パチンコ業界人ではないパチンコ好きの私の知人と、MAX台撤去の話をしていたら突然、「ところで、牙狼魔戒ノ花の確変継続率77%って言うのが、どうしても納得がいかない!」と言ってきました。

彼曰く、「魔戒は確変中1/110で大当たりすると書かれていて、STの回数が161回もあるんだから、どう考えても77%には思えない。感覚的には90%位ありそうな気がする。それが77%って発表されているのは基板の中で何か操作されているって事?」と言う発想らしいです。


時々、これに似た質問をされるのですが、魔戒ノ花は1/110でST160回だから分かりにくいとして、最も多いのが「時短100回の台で1/300の大当たりを引き戻す確率は、1/3だから33.33%じゃないのか?」という質問です。MAX機1/400なら、時短100回で1/4の確率で引き戻すから25%だという理論です。

しかしこの考え方だと、約1/100(甘デジのような1/99.9)の台は100回転の時短だったら、1/1で100%当たる事になってしまいます。それはあり得ませんよね。必ず100回を超える台がありますから。
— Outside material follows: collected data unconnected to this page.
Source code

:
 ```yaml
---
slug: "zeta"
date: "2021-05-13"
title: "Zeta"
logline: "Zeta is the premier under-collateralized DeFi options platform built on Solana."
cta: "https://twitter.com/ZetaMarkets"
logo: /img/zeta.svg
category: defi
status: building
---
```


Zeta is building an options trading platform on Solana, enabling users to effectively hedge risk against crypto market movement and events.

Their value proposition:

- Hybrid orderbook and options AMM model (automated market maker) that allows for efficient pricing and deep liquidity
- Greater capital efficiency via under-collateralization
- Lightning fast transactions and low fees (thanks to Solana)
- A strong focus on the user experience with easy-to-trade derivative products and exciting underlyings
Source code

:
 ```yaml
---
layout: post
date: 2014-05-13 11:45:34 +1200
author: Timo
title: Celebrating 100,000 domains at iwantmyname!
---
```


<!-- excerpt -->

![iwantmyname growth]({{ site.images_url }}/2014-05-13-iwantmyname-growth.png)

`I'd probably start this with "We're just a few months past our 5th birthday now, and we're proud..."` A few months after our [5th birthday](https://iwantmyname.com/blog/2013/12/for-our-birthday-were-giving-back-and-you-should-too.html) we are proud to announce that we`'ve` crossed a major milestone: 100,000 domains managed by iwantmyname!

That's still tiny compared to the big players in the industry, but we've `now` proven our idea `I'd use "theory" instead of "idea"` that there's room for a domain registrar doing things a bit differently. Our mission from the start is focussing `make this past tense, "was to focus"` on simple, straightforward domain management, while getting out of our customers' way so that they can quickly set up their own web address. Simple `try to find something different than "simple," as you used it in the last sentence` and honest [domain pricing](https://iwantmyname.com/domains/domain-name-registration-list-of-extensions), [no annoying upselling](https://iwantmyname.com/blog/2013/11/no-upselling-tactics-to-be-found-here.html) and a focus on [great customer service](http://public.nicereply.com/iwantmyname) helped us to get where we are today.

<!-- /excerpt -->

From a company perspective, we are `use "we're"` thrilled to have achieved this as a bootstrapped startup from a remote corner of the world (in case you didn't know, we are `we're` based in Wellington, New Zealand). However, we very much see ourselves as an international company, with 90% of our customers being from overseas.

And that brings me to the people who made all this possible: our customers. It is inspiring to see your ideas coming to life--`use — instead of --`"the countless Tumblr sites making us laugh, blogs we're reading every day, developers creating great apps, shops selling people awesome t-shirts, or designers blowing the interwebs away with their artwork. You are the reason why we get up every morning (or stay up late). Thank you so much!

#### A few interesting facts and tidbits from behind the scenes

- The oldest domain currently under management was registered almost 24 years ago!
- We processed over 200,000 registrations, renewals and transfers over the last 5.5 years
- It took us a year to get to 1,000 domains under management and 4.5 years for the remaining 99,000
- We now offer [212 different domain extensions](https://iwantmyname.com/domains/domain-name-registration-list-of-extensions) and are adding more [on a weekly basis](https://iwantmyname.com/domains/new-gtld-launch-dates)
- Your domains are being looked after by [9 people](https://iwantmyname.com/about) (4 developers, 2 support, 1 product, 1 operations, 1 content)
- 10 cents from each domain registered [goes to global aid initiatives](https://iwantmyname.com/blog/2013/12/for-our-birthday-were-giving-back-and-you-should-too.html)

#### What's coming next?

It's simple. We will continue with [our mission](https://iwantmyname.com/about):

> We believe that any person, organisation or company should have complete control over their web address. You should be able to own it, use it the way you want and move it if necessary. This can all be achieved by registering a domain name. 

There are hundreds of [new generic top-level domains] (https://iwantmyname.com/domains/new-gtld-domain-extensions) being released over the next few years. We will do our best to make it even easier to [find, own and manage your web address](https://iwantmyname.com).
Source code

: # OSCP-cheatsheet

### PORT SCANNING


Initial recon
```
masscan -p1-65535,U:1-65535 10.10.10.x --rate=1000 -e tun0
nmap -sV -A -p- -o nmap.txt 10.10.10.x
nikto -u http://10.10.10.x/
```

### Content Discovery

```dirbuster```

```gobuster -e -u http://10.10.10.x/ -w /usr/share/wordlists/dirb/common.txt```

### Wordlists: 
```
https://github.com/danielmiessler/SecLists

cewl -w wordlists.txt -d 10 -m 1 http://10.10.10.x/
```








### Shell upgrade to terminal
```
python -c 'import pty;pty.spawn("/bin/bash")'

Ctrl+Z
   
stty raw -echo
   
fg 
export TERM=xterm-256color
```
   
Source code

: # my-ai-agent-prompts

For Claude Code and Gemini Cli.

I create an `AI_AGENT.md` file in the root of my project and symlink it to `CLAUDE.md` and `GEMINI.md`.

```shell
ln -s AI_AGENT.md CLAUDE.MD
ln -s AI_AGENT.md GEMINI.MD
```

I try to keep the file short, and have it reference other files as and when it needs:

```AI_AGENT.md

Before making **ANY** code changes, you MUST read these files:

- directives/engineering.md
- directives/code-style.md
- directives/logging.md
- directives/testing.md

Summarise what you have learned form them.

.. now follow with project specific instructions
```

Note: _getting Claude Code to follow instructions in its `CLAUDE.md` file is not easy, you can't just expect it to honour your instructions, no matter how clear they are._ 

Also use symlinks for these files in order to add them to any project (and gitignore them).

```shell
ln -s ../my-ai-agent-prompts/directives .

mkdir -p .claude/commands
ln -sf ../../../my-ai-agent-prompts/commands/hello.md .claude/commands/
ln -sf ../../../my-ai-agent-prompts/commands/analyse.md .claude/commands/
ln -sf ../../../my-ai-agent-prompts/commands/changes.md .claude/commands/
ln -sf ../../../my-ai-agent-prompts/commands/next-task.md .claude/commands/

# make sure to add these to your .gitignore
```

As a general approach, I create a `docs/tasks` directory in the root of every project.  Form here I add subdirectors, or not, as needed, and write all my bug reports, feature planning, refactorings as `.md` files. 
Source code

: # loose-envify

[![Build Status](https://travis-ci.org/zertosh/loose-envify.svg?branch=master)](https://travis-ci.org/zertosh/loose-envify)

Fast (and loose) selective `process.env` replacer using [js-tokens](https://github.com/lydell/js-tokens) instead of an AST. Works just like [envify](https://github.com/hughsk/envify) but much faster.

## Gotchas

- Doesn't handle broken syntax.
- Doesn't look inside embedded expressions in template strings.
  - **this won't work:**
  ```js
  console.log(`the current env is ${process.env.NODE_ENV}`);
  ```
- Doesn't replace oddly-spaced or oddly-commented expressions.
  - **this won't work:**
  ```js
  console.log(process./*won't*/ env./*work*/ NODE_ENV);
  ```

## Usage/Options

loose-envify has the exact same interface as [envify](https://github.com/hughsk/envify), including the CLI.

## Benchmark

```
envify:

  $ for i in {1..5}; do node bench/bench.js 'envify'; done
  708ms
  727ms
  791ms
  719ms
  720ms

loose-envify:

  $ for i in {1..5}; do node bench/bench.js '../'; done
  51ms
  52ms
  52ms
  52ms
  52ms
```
前にも書いたことがあると思いますが、「〇分の1が〇回転以内に当たる確率」の計算はこんな風に考えます。

・全ての結果-当たらない確率=当たる確率

・100%-〇回転回した時に当たらない確率=〇回転回した時に当たる確率

なんでこうやって考えるのかは正直わからないのですが、多分当たる確率を直接計算するのは難しいんでしょうね。だから当たらない確率を引くのだと思います。

魔界ノ花は正確には

高確率時1/109.77
時短 100回
ST継続率:77.1%
となっています。

STに突入して1回転目に当たらない確率は
(109.77/109.77)-(1/109.77)=108.77/109.77(99.089%
がSTの1回転目に当たらない確率です。

2回転目も同じく108.77/109.77(99.089%)です。

これを161回繰り返すので、
99.089%(1回目)×99.089%(2回目)×99.089%(3回目)・・・・・・×99.089%(161回目)
の答えがST161回までに当たらない確率です。

こんなの計算できませんから、Micrsoft Excelの登場です。
=(108.77/109.77)^161=22.914%
「^」は「キャレット」と言う記号で、「べき乗」を表します。99.089%を161回掛け算する記号です。
ST161回転以内に当たらない確率は22.914%です。

当たる確率は当たらない確率を引けば計算できるので、
=100%-(108.77/109.77)^161=77.086%

やっぱり、メーカー発表通り77.086%(約77.1%)ですね。

 
さっきの時短100回の話も同じです。

1/100の台を時短100回で引き戻す確率は
=100%-(99/100)^100=63.397%

1/300の台を時短100回で引き戻す確率は
=100%-(299/300)^100=28.387%

1/400の台を時短100回で引き戻す確率は
=100%-(399/400)^100=22.144%

実際には1/99.9、1/299.9ですから、0.1%程度の誤差はありますが大体こんな確率です。